• _What is required_:
Show all lines from the data that include the word "PCBWAY".

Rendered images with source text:

================================

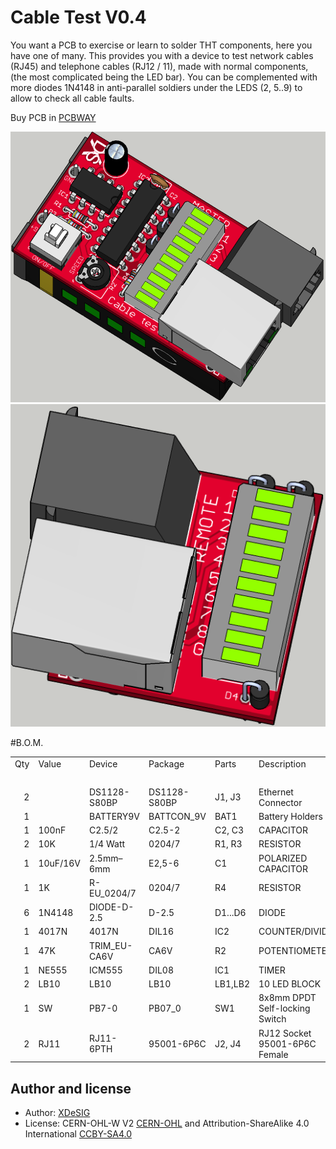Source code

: # Cable Test V0.4

You want a PCB to exercise or learn to solder THT components, here you have one of many.
This provides you with a device to test network cables (RJ45) and telephone cables (RJ12 / 11),
made with normal components, (the most complicated being the LED bar).
You can be complemented with more diodes 1N4148 in anti-parallel soldiers under the LEDS (2, 5..9) to allow to check all cable faults.

Buy PCB in [PCBWAY]


![Top view][PHT]
![Render][RENDER]

#B.O.M.
<table cellspacing="0" border="0">
	<colgroup width="38"></colgroup>
	<colgroup width="70"></colgroup>
	<colgroup span="2" width="133"></colgroup>
	<colgroup width="122"></colgroup>
	<colgroup width="85"></colgroup>
	<tr>
		<td height="17" align="left">Qty </td>
		<td align="left">Value</td>
		<td align="left">Device</td>
		<td align="left">Package</td>
		<td align="left">Parts</td>
		<td align="left">Description</td>
	</tr>
	<tr>
		<td height="17" align="left"><br></td>
		<td align="left"><br></td>
		<td align="left"><br></td>
		<td align="left"><br></td>
		<td align="left"><br></td>
		<td align="left"><br></td>
	</tr>
	<tr>
		<td height="17" align="right" sdval="2" sdnum="1110;">2</td>
		<td align="left"><br></td>
		<td align="left"> DS1128-S80BP</td>
		<td align="left">DS1128-S80BP</td>
		<td align="left">J1, J3</td>
		<td align="left">Ethernet Connector</td>
	</tr>
	<tr>
		<td height="17" align="right" sdval="1" sdnum="1110;">1</td>
		<td align="left"><br></td>
		<td align="left"> BATTERY9V</td>
		<td align="left">BATTCON_9V</td>
		<td align="left">BAT1</td>
		<td align="left">Battery Holders</td>
	</tr>
	<tr>
		<td height="17" align="right" sdval="2" sdnum="1110;">1</td>
		<td align="left">100nF</td>
		<td align="left"> C2.5/2</td>
		<td align="left">C2.5-2</td>
		<td align="left">C2, C3</td>
		<td align="left">CAPACITOR</td>
	</tr>
	<tr>
		<td height="17" align="right" sdval="2" sdnum="1110;">2</td>
		<td align="left">10K</td>
		<td align="left"> 1/4 Watt</td>
		<td align="left">0204/7</td>
		<td align="left">R1, R3</td>
		<td align="left">RESISTOR</td>
	</tr>
	<tr>
		<td height="17" align="right" sdval="1" sdnum="1110;">1</td>
		<td align="left">10uF/16V</td>
		<td align="left">2.5mm&ndash;6mm</td>
		<td align="left">E2,5-6</td>
		<td align="left">C1</td>
		<td align="left">POLARIZED CAPACITOR</td>
	</tr>
	<tr>
		<td height="17" align="right" sdval="1" sdnum="1110;">1</td>
		<td align="left">1K</td>
		<td align="left"> R-EU_0204/7</td>
		<td align="left">0204/7</td>
		<td align="left">R4</td>
		<td align="left">RESISTOR</td>
	</tr>
	<tr>
		<td height="17" align="right" sdval="6" sdnum="1110;">6</td>
		<td align="left">1N4148</td>
		<td align="left"> DIODE-D-2.5</td>
		<td align="left">D-2.5</td>
		<td align="left">D1...D6</td>
		<td align="left">DIODE</td>
	</tr>
	<tr>
		<td height="17" align="right" sdval="1" sdnum="1110;">1</td>
		<td align="left">4017N</td>
		<td align="left"> 4017N</td>
		<td align="left">DIL16</td>
		<td align="left">IC2</td>
		<td align="left">COUNTER/DIVIDER</td>
	</tr>
	<tr>
		<td height="17" align="right" sdval="1" sdnum="1110;">1</td>
		<td align="left">47K</td>
		<td align="left"> TRIM_EU-CA6V</td>
		<td align="left">CA6V</td>
		<td align="left">R2</td>
		<td align="left">POTENTIOMETER</td>
	</tr>
	<tr>
		<td height="17" align="right" sdval="1" sdnum="1110;">1</td>
		<td align="left">NE555</td>
		<td align="left"> ICM555</td>
		<td align="left">DIL08</td>
		<td align="left">IC1</td>
		<td align="left">TIMER</td>
	</tr>
	<tr>
		<td height="17" align="right" sdval="2" sdnum="1110;">2</td>
		<td align="left">LB10</td>
		<td align="left"> LB10</td>
		<td align="left">LB10</td>
		<td align="left">LB1,LB2</td>
		<td align="left">10 LED BLOCK</td>
	</tr>
	<tr>
		<td height="17" align="right" sdval="1" sdnum="1110;">1</td>
		<td align="left">SW</td>
		<td align="left"> PB7-0</td>
		<td align="left">PB07_0</td>
		<td align="left">SW1</td>
		<td align="left">8x8mm   DPDT Self-locking Switch</td>
	</tr>
	<tr>
		<td height="17" align="right" sdval="2" sdnum="1110;">2</td>
		<td align="left">RJ11</td>
		<td align="left"> RJ11-6PTH</td>
		<td align="left">95001-6P6C</td>
		<td align="left">J2, J4</td>
		<td align="left">RJ12 Socket 95001-6P6C Female</td>
	</tr>
</table>


## Author and license
* Author: [XDeSIG][TWI01]
* License: CERN-OHL-W V2 [CERN-OHL] and Attribution-ShareAlike 4.0 International [CCBY-SA4.0]


<!-- links -->

[CERN-OHL]: https://ohwr.org/cernohl
[CCBY-SA4.0]: http://creativecommons.org/licenses/by-sa/4.0/
[TWI01]: https://twitter.com/xdesig
[PHT]: Cable-Test-RJ45-RJ12_Master_up.png
[RENDER]: Cable-Test-RJ45-RJ12_Remote.png

[PCBWAY]: https://www.pcbway.com/project/shareproject/Cable_Test_RJ45___RJ12.html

================================

• _Written answer_:
Buy PCB in [PCBWAY]
[PCBWAY]: https://www.pcbway.com/project/shareproject/Cable_Test_RJ45___RJ12.html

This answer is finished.